Teacher

A teacher asks her class, "If there are 5 birds sitting on a fence and you shoot one of them, how many will be left?" She calls on little Johnny. He replies, "None, they all fly away with the first gun shot" The teacher replies, "The correct answer is 4, but I like your thinking." Then, Little Johnny says "I have a question for YOU. There are three women sitting on a bench having ice cream: One is delicately licking the sides of the triple scoop of ice cream. The second is gobbling down the top and sucking the cone. The third is biting off the top of the ice cream. Which one is married?"The teacher, blushing a great deal, replied "Well I suppose the one that's gobbled down the top and sucked the cone" To which LittleJohnny replied, "The correct answer is the one with the wedding ring on, but I like your thinking." 

 

 

Great Uncle George

A little boy came home from school to see the families pet rooster dead in the front yard. Rigormortis had set in and it was flat on its back with its legs in the air. When his Dad came home the little boy said, "Dad our roosters dead and his legs are sticking in the air. Why is his legs sticking in the air?"
His father thinking quickly said, "Son, that's so God can reach down from the clouds and lift the rooster straight up to heaven." "Gee Dad that's great," said the little Boy. 
A few days later, when Dad came home from work, the boy rushed out to meet him yelling, "Dad, Dad we almost lost Mom today!"
"What do you mean?" said Dad.
"Well Dad, I got home from school early today and went up to your bedroom and there was Mom flat on her back with her legs in the air screaming, "Jesus I'm coming, I'm coming"
"If it hadn't of been for Uncle George holding her down we'd have lost her for sure!"

 

School Question

Mother: "Why are you home from school so early?"
Son: "I was the only one who could answer a question."
Mother: "Oh, really? What was the question?"
Son: "Who threw the eraser at the principal?"

 

 

Late For Class

One day, three boys were late for class. The first boy came in, and the substitute teacher asked him where he'd been.
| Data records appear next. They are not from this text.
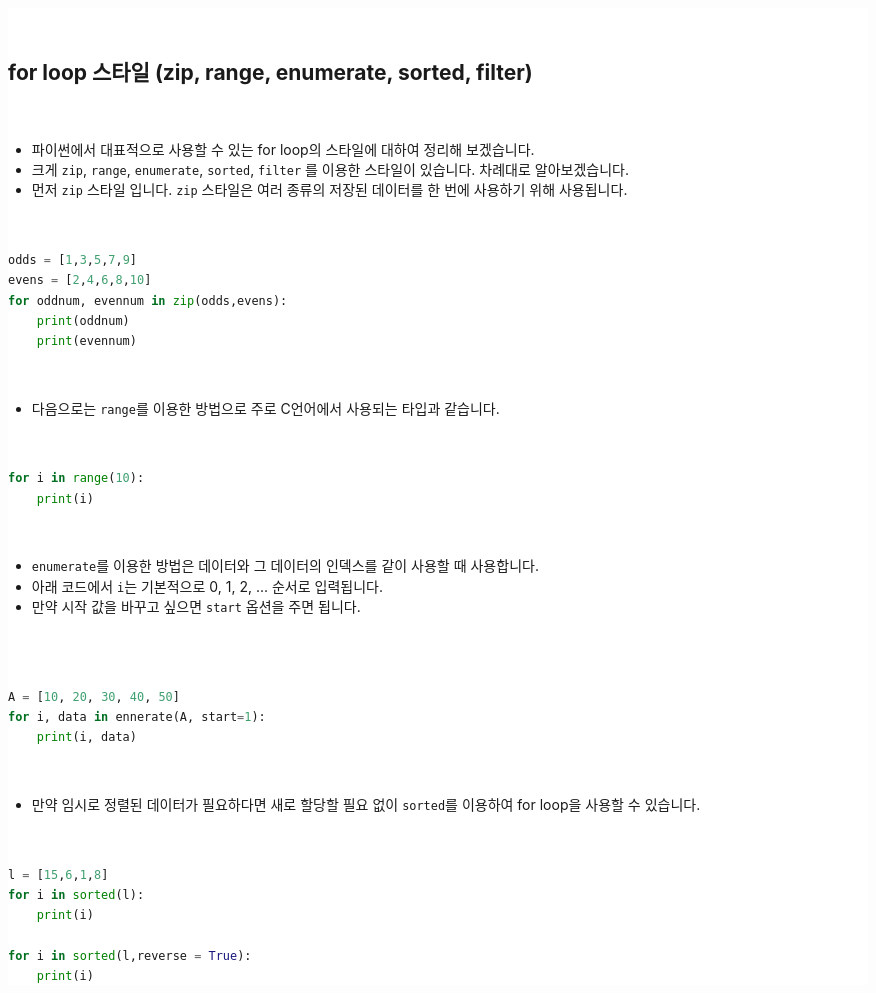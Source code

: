 <br>

## **for loop 스타일 (zip, range, enumerate, sorted, filter)**

<br>

- 파이썬에서 대표적으로 사용할 수 있는 for loop의 스타일에 대하여 정리해 보겠습니다.
- 크게 `zip`, `range`, `enumerate`, `sorted`, `filter` 를 이용한 스타일이 있습니다. 차례대로 알아보겠습니다.
- 먼저 `zip` 스타일 입니다. `zip` 스타일은 여러 종류의 저장된 데이터를 한 번에 사용하기 위해 사용됩니다.

<br>

```python
odds = [1,3,5,7,9]
evens = [2,4,6,8,10]
for oddnum, evennum in zip(odds,evens):
    print(oddnum)
    print(evennum)
```

<br>

- 다음으로는 `range`를 이용한 방법으로 주로 C언어에서 사용되는 타입과 같습니다.

<br>

```python
for i in range(10):
    print(i)    
```

<br>

- `enumerate`를 이용한 방법은 데이터와 그 데이터의 인덱스를 같이 사용할 때 사용합니다.
- 아래 코드에서 `i`는 기본적으로 0, 1, 2, ... 순서로 입력됩니다.
- 만약 시작 값을 바꾸고 싶으면 `start` 옵션을 주면 됩니다. 

<br>

```python

A = [10, 20, 30, 40, 50]
for i, data in ennerate(A, start=1):
    print(i, data)
```

<br>

- 만약 임시로 정렬된 데이터가 필요하다면 새로 할당할 필요 없이 `sorted`를 이용하여 for loop을 사용할 수 있습니다.

<br>

```python
l = [15,6,1,8]
for i in sorted(l):
    print(i)
    
for i in sorted(l,reverse = True):
    print(i)
```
He said, "I was on top of Beverly Hills." Then the second boy came in, and the teacher asked him where he'd been, and he too said, "I was on top of Beverly Hills."
Then the third boy came in, and the teacher asked him where he'd been, and he said, "On top of Beverly Hills."
Then a girl came in, and the substitute said, "I guess you were on top of Beverly Hills as well?"
"No," she said, "I AM Beverly Hills."

 

 

Nothing

Kathryn's 5-year-old developed a strong interest in spelling once she learned to spell STOP. After that, she tried to figure out her own words. From the back seat of the car she'd ask, "Mom, what does FGRPL spell?"
"Nothing," Kathryn said.
Sitting at breakfast she'd suddenly ask, "Mom, what does DOEB spell?"
"Nothing," Kathryn answered.
This went on for several weeks. Then one afternoon as they sat coloring in her room she asked, "Mom, what does LMDZ spell?"
Kathryn smiled at her and said, "Nothing, sweetheart."
The 5-year-old carefully set down her crayon, sighed and said, "Boy, there sure are a lot of ways to spell Nothing!"